Composing Big Data Maps With GeoMesa and Geoserver
When building web based data visualization applications, you usually want to defer rendering and styling to as late as possible in the request lifecycle. This gives your users the most flexibility when composing and customizing intelligent visualizations of data. For instance, if your API responds only with data as application/json or application/xml, then charts and graphs can be rendered in the browser by the excellent d3.js library. Users can choose chart styles (bar vs. line), colors, and other properties of a dataviz without incurring the cost of server requests for each action.
The same rule applies to building map visualizations of data. You gain the most flexibility by starting with a base map and adding vector layers on top. The vector layers can be rendered, styled, and sized in the browser. However, sometimes you simply have too much data and a browser quickly becomes overwhelmed trying to render thousands of vectors on the fly. Interactivity is adversely affected because each zoom or pan by a user results in a re-render operation of all the vectors. The natural solution is to render the map as a WMS layer and display tiled pngs or jpgs in the browser. The problem with that approach is that you have to anticipate all the types of queries your users will make and build attribute based SLD styles for each of those queries. These SLDs are static and challenging to compose.

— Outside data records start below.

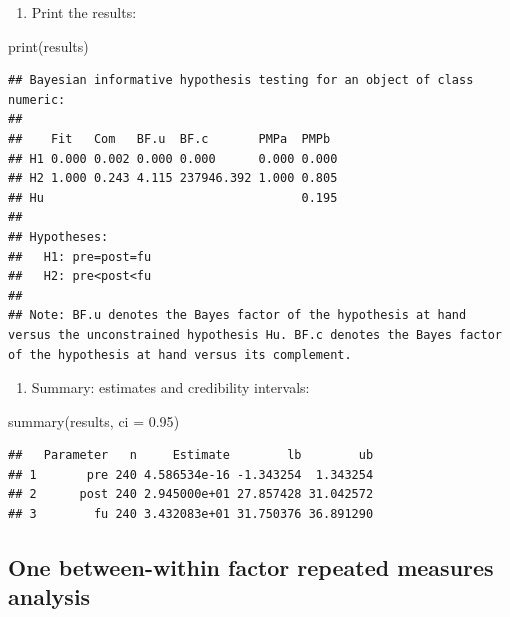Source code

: \documentclass[
]{book}
\newenvironment{Shaded}{\begin{snugshade}}{\end{snugshade}}
\newcommand{\AttributeTok}[1]{\textcolor[rgb]{0.77,0.63,0.00}{#1}}
\newcommand{\FloatTok}[1]{\textcolor[rgb]{0.00,0.00,0.81}{#1}}
\newcommand{\FunctionTok}[1]{\textcolor[rgb]{0.00,0.00,0.00}{#1}}
\newcommand{\NormalTok}[1]{#1}
\providecommand{\tightlist}{%
  \setlength{\itemsep}{0pt}\setlength{\parskip}{0pt}}
\begin{document}
\begin{enumerate}
\def\labelenumi{\arabic{enumi})}
\setcounter{enumi}{4}
\tightlist
\item
  Print the results:
\end{enumerate}

\begin{Shaded}
\begin{Highlighting}[]
\FunctionTok{print}\NormalTok{(results)}
\end{Highlighting}
\end{Shaded}

\begin{verbatim}
## Bayesian informative hypothesis testing for an object of class numeric:
## 
##    Fit   Com   BF.u  BF.c       PMPa  PMPb 
## H1 0.000 0.002 0.000 0.000      0.000 0.000
## H2 1.000 0.243 4.115 237946.392 1.000 0.805
## Hu                                    0.195
## 
## Hypotheses:
##   H1: pre=post=fu
##   H2: pre<post<fu
## 
## Note: BF.u denotes the Bayes factor of the hypothesis at hand versus the unconstrained hypothesis Hu. BF.c denotes the Bayes factor of the hypothesis at hand versus its complement.
\end{verbatim}

\begin{enumerate}
\def\labelenumi{\arabic{enumi})}
\setcounter{enumi}{5}
\tightlist
\item
  Summary: estimates and credibility intervals:
\end{enumerate}

\begin{Shaded}
\begin{Highlighting}[]
\FunctionTok{summary}\NormalTok{(results, }\AttributeTok{ci =} \FloatTok{0.95}\NormalTok{)}
\end{Highlighting}
\end{Shaded}

\begin{verbatim}
##   Parameter   n     Estimate        lb        ub
## 1       pre 240 4.586534e-16 -1.343254  1.343254
## 2      post 240 2.945000e+01 27.857428 31.042572
## 3        fu 240 3.432083e+01 31.750376 36.891290
\end{verbatim}

\hypertarget{one-between-within-factor-repeated-measures-analysis}{%
\subsection{One between-within factor repeated measures analysis}\label{one-between-within-factor-repeated-measures-analysis}}
\end{document}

I had to address this problem recently when I was digging through the GDELT data set using GeoMesa and Geoserver. GDELT is the Global Database of Events, Language, and Tone put out by a collaboration of researchers at Georgetown University, UPenn, and UT Dallas. It consists of around 230 million geocoded events gleaned from text processing of news articles. Dynamically filtering and visualizing this data set is not exactly trivial. We have been using GeoMesa to perform ad-hoc analyses against the entire dataset. By specifying CQL queries like ‘EventCode LIKE “20%”‘, I can visualize all “Unconventional Mass Violence” events on an interactive map. I can compare “Unconventional Mass Violence” to conventional “Fight” events using the CQL filter “EventCode LIKE “19%” or EventCode LIKE “20%”‘. However, the different event types are not distinguished by independent icons on the map. I could build an attribute based SLD to visualize this subset of the data, but that doesn’t allow much flexibility in filtering based on attributes other than ‘EventCode’. Fortunately, I discovered a neat trick in Geoserver’s WMS request support that allows me to dynamically compose and style a map visualization from the client side but have it rendered on the server.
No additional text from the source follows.